---------- Data records ----------

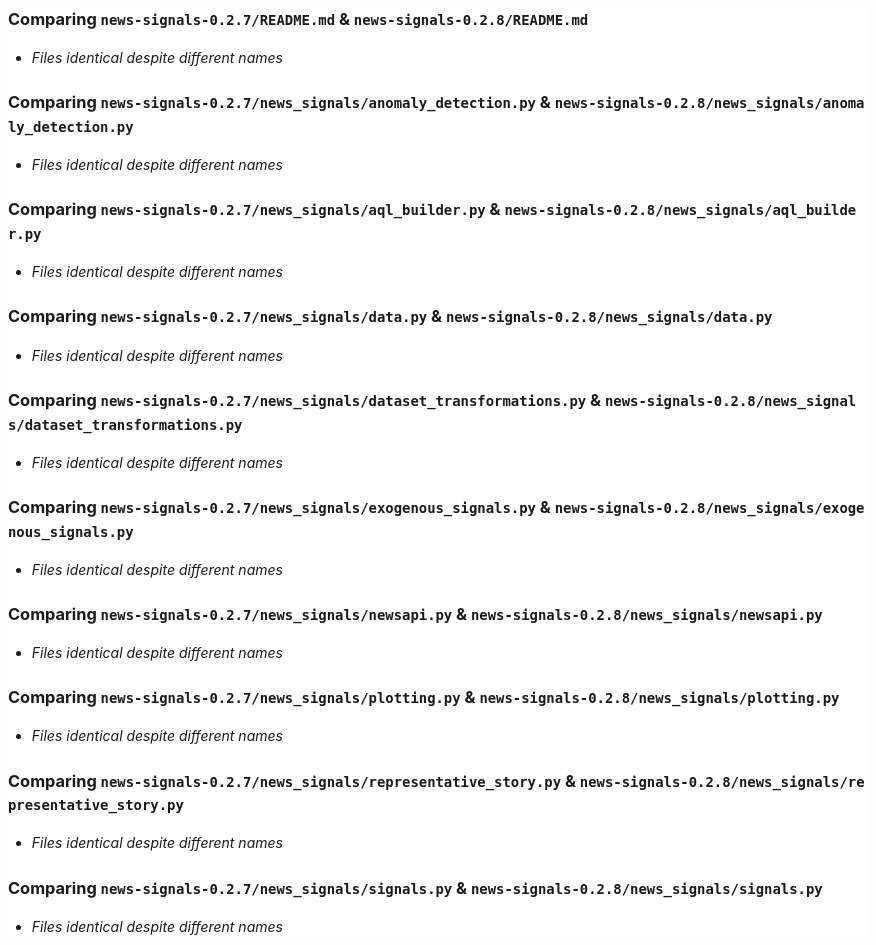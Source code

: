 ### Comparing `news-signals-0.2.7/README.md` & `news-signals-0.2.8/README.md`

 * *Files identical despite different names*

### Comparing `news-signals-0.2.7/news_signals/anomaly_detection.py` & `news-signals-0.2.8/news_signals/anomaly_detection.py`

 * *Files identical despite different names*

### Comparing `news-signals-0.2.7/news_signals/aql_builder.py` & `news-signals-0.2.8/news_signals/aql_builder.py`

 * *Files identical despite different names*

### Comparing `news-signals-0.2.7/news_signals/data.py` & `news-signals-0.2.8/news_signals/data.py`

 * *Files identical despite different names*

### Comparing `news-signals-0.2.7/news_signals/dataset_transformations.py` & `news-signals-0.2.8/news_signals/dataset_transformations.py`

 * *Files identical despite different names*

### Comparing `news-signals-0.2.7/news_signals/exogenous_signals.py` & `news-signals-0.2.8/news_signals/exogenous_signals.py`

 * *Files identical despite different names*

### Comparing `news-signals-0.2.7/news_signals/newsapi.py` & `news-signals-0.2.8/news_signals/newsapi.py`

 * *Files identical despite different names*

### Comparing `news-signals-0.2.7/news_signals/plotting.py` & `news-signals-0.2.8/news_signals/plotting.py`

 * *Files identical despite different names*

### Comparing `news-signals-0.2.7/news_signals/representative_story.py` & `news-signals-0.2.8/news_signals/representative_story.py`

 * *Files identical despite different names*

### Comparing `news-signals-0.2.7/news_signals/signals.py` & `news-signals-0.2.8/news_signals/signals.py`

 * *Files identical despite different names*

----------
---------- Data records ----------

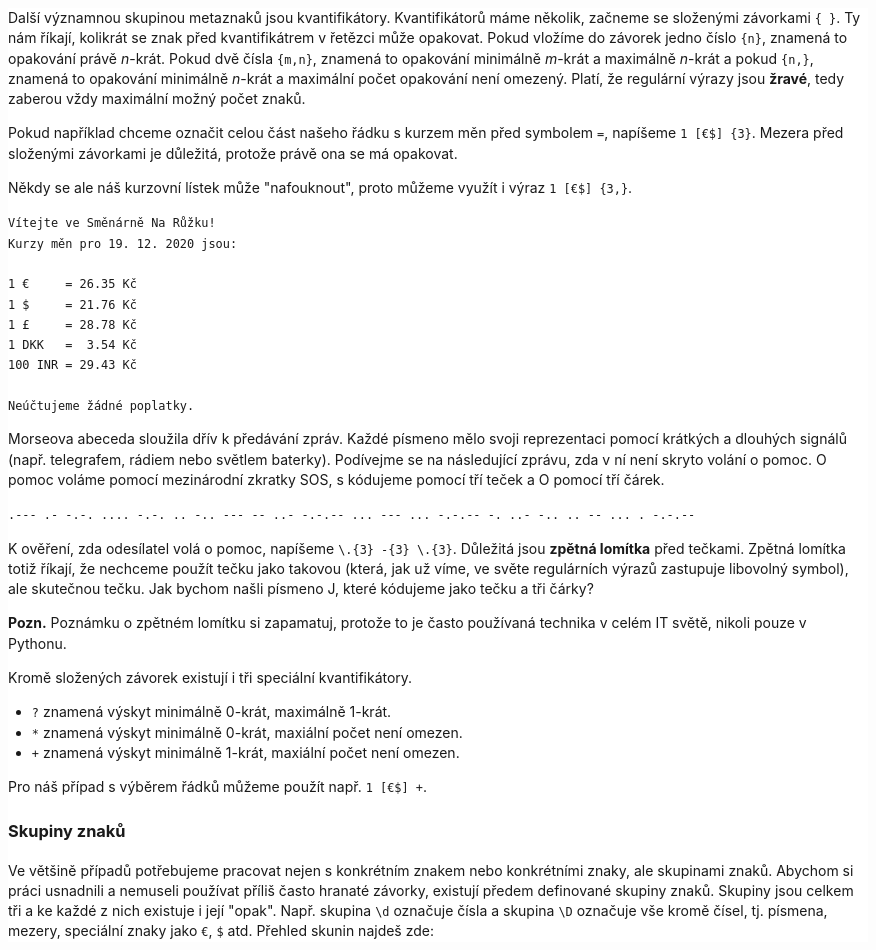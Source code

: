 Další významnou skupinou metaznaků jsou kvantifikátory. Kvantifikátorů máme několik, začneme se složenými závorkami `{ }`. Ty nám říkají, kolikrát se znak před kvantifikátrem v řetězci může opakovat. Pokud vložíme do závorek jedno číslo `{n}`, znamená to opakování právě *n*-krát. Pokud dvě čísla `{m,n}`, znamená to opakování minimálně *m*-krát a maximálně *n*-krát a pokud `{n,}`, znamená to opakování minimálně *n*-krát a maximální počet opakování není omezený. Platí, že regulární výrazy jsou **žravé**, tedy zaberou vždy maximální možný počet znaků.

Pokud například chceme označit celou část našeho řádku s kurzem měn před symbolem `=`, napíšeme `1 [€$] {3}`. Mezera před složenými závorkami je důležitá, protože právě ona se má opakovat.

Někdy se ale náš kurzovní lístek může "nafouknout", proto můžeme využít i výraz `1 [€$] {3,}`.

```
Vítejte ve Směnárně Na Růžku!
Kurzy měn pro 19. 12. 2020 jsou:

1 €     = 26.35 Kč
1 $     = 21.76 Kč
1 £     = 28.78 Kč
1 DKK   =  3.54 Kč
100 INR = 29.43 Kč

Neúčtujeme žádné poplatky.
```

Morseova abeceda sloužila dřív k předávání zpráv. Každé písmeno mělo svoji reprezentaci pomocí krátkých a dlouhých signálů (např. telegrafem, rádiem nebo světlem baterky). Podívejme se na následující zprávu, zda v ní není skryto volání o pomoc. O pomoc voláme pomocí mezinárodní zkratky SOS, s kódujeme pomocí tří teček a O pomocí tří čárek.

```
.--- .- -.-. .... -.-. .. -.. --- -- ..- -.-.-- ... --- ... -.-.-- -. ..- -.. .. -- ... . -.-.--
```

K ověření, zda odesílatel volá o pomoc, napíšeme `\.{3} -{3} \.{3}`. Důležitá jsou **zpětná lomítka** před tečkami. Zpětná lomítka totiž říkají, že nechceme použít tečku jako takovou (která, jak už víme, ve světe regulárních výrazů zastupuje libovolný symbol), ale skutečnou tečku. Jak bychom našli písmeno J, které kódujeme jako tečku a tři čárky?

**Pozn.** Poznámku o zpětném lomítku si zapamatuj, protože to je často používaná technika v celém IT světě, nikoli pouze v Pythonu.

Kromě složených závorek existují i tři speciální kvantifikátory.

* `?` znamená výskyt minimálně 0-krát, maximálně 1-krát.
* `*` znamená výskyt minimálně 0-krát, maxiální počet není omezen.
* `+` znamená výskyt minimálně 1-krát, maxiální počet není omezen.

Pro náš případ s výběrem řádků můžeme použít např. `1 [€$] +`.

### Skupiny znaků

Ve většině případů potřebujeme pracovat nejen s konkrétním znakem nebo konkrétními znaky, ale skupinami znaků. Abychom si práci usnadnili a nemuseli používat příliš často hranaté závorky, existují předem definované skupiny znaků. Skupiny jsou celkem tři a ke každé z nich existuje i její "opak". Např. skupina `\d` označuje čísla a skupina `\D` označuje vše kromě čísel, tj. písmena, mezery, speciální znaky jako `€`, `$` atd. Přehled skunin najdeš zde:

----------

Exercise: Bring together all lines in the records where the word "maxiální" is found.

Expected answer:
* `*` znamená výskyt minimálně 0-krát, maxiální počet není omezen.
* `+` znamená výskyt minimálně 1-krát, maxiální počet není omezen.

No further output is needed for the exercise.